Jade_Heilmann · April 19, 2023, 7:06pm

Hello! I am trying to write a snippet that copies Canadian cities and provinces but changes the accented letters back to their regular letters. "à" to "a" for example.

replaceregex(input,"[àáâā]","a","g")) will do it for just the a's, but how to I write a simple snippet for all of them? (a's, e's, o's, etc...)

AndyPage · April 19, 2023, 7:41pm

Hi Jade.

Maybe one of the TB team might chime in here but I don't think there is a "simple" snippet.

Something like this is the only way I know. Ir's not very elegant. Note: this is just a rough psuedo code

{replaceregex(replaceregex(replaceregex(replaceregex(replaceregex(replaceregex(replaceregex(input, "[àáâãäåāăą]", "a", "g"), "[èéêëēėęě]", "e", "g"), "[ìíîïĩīįì]", "i", "g"), "[òóôõöøōőŏ]", "o", "g"), "[ùúûüũūůűų]", "u", "g"), "[çćčĉ]", "c", "g"), "[šşś]", "s", "g"), "[ñńň]", "n", "g")}

in php you could do somethign like this

<?php

function replaceAccentedLetters($input) {
  $accentedLetters = array(
    'à', 'á', 'â', 'ã', 'ä', 'å', 'ç', 'è', 'é', 'ê', 'ë', 'ì', 'í', 'î', 'ï',
    'ñ', 'ò', 'ó', 'ô', 'õ', 'ö', 'ù', 'ú', 'û', 'ü', 'ý', 'ÿ'
  );
  $regularLetters = array(
    'a', 'a', 'a', 'a', 'a', 'a', 'c', 'e', 'e', 'e', 'e', 'i', 'i', 'i', 'i',
    'n', 'o', 'o', 'o', 'o', 'o', 'u', 'u', 'u', 'u', 'y', 'y'
  );

  foreach ($accentedLetters as $key => $value) {
    $input = str_replace($value, $regularLetters[$key], $input);
  }

  return $input;
}

?>

Here is an example of how to use the script:

$input = "Montréal";
$output = replaceAccentedLetters($input);

echo $output; // Montreal

As you can see there are no simple solutions.

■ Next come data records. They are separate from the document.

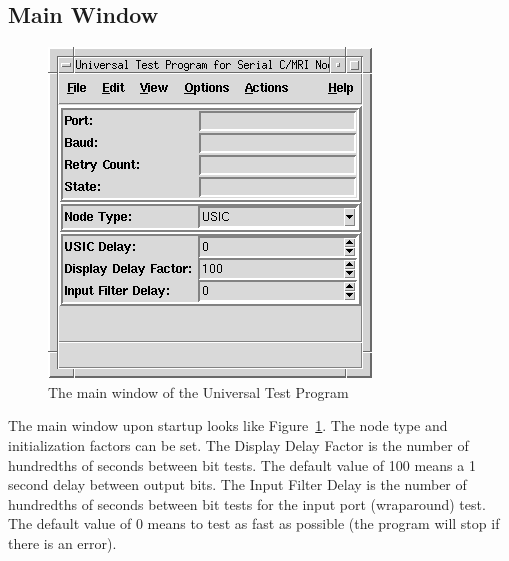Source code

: \subsection{Main Window}
\begin{figure}[hbpt]
\begin{centering}
\includegraphics{UTMain.png}
\caption{The main window of the Universal Test Program}
\label{fig:ut:main}
\end{centering}
\end{figure}
The main window upon startup looks like Figure~\ref{fig:ut:main}. The
node type and initialization factors can be set.  The Display Delay
Factor is the number of hundredths of seconds between bit tests.  The
default value of 100 means a 1 second delay between output bits.  The
Input Filter Delay is the number of hundredths of seconds between bit
tests for the input port (wraparound) test.  The default value of 0
means to test as fast as possible (the program will stop if there is an
error).

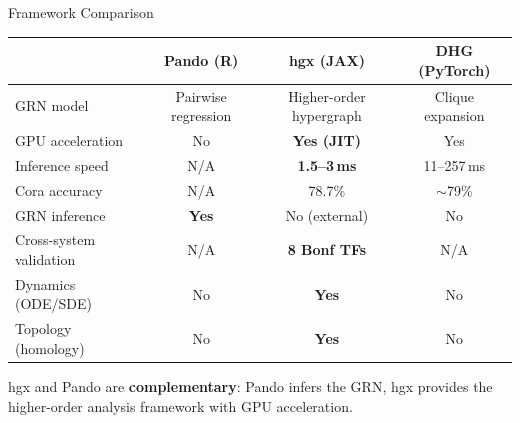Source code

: \documentclass[aspectratio=169,11pt]{beamer}
\begin{document}

\begin{frame}{Framework Comparison}

\begin{table}
\centering
\small
\begin{tabular}{p{3.5cm}ccc}
\toprule
& \textbf{Pando (R)} & \textbf{hgx (JAX)} & \textbf{DHG (PyTorch)} \\
\midrule
GRN model & Pairwise regression & Higher-order hypergraph & Clique expansion \\
GPU acceleration & No & \textcolor{pollengreen}{\textbf{Yes (JIT)}} & Yes \\
Inference speed & N/A & \textcolor{pollengreen}{\textbf{1.5--3\,ms}} & 11--257\,ms \\
Cora accuracy & N/A & 78.7\% & $\sim$79\% \\
GRN inference & \textcolor{pollengreen}{\textbf{Yes}} & No (external) & No \\
Cross-system validation & N/A & \textcolor{pollengreen}{\textbf{8 Bonf TFs}} & N/A \\
Dynamics (ODE/SDE) & No & \textcolor{pollengreen}{\textbf{Yes}} & No \\
Topology (homology) & No & \textcolor{pollengreen}{\textbf{Yes}} & No \\
\bottomrule
\end{tabular}
\end{table}

\vspace{0.5em}
\centering
hgx and Pando are \textbf{complementary}: Pando infers the GRN, hgx provides the higher-order analysis framework with GPU acceleration.

\end{frame}

\end{document}
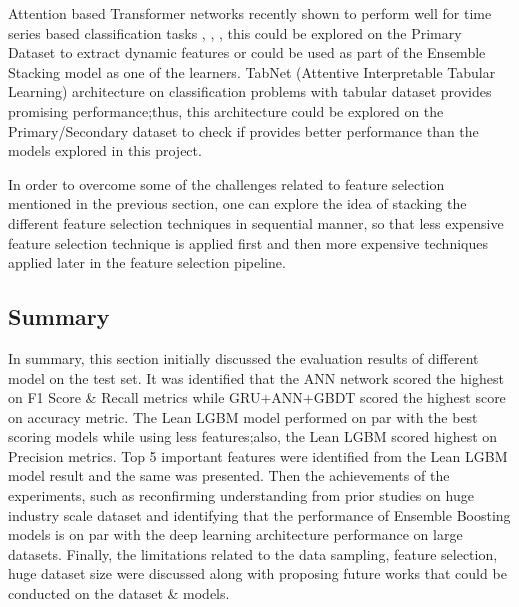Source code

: \documentclass[twoside,11pt,a4paper]{article}
\begin{document}
Attention based Transformer networks recently shown to perform well for time series based classification tasks \citep{wen2022transformers}, \citep{lim2021temporal}, \citep{cholakov2021transformers}, this could be explored on the Primary Dataset to extract dynamic features or could be used as part of the Ensemble Stacking model as one of the learners. TabNet (Attentive Interpretable Tabular Learning)\citep{arik2021tabnet} architecture on classification problems with tabular dataset provides promising performance;thus, this architecture could be explored on the Primary/Secondary dataset to check if provides better performance than the models explored in this project.

In order to overcome some of the challenges related to feature selection mentioned in the previous section, one can explore the idea of stacking the different feature selection techniques in sequential manner, so that less expensive feature selection technique is applied first and then more expensive techniques applied later in the feature selection pipeline.
\subsection{Summary}
In summary, this section initially discussed the evaluation results of different model on the test set. It was identified that the \acs{ANN} network scored the highest on F1 Score \& Recall metrics while \acs{GRU}+\acs{ANN}+\acs{GBDT} scored the highest score on accuracy metric. The Lean \acs{LGBM} model performed on par with the best scoring models while using less features;also, the Lean \acs{LGBM} scored highest on Precision metrics. Top 5 important features were identified from the Lean \acs{LGBM} model result and the same was presented.
Then the achievements of the experiments, such as reconfirming understanding from prior studies on huge industry scale dataset and identifying that the performance of Ensemble Boosting models is on par with the deep learning architecture performance on large datasets.
Finally, the limitations related to the data sampling, feature selection, huge dataset size were discussed along with proposing future works that could be conducted on the dataset \& models.
\vfill
\clearpage
\end{document}
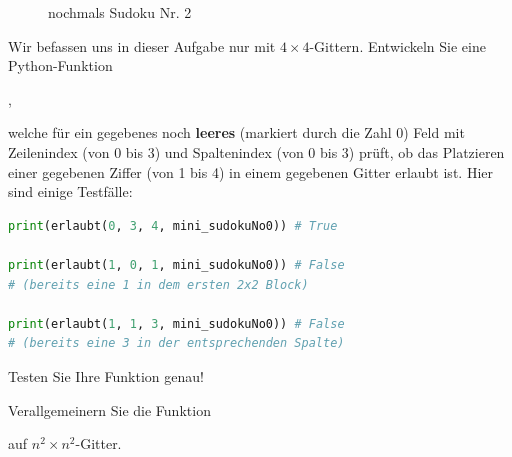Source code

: \begin{figure}[H]
	\caption{nochmals Sudoku Nr. 2}
	\label{fig:sudoku0again}
\end{figure}

\clearpage
\begin{myexercise}\label{myexercise:0688}
	Wir befassen uns in dieser Aufgabe nur mit $4\times 4$-Gittern. Entwickeln Sie eine Python-Funktion
	\begin{center}
		,
	\end{center}
	welche für ein gegebenes noch \textbf{leeres} (markiert durch die Zahl 0) Feld mit Zeilenindex  (von 0 bis 3) und Spaltenindex  (von 0 bis 3) prüft, ob das Platzieren einer gegebenen Ziffer  (von 1 bis 4) in einem gegebenen Gitter erlaubt ist. Hier sind einige Testfälle:
	\begin{lstlisting}[language=Python,caption=erlaubt oder nicht,numbers=none]
print(erlaubt(0, 3, 4, mini_sudokuNo0)) # True

print(erlaubt(1, 0, 1, mini_sudokuNo0)) # False
# (bereits eine 1 in dem ersten 2x2 Block)

print(erlaubt(1, 1, 3, mini_sudokuNo0)) # False
# (bereits eine 3 in der entsprechenden Spalte)
\end{lstlisting}
	Testen Sie Ihre Funktion genau!
\end{myexercise}

\begin{myexercise}\label{myexercise:0689}
	Verallgemeinern Sie die Funktion
	\begin{center}
	\end{center}
	auf $n^2\times n^2$-Gitter.
\end{myexercise}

Dan_Barak1 · April 19, 2023, 8:25pm

@AndyPage, thanks for the great suggestion. An approach similar to yours can work well in Text Blaze:

{letters= ["à":"a", "á":"a", "â":"a", "ã":"a", "ä":"a", "å":"a","ā":"a", "ă":"a","ą":"a", "ç":"c", "è":"e", "é":"e", "ê":"e", "ë":"e", "ì":"i", "í":"i", "î":"i", "ï":"i","ñ":"n", "ò":"o", "ó":"o", "ô":"o", "õ":"o", "ö":"o", "ù":"o", "ú":"u", "û":"u", "ü":"u", "ý":"y", "ÿ":"y"]}
{word="catàáâãÿåúăąbat"}
{=join(map(split(word,""), (l)->letters[l] if includes(keys(letters), l) else l),"")}

@Jade_Heilmann - does this work?

AndyPage · April 19, 2023, 8:50pm

That's a very clever approach @Dan_Barak1 . Will have to use a similar approach on some of my snippets.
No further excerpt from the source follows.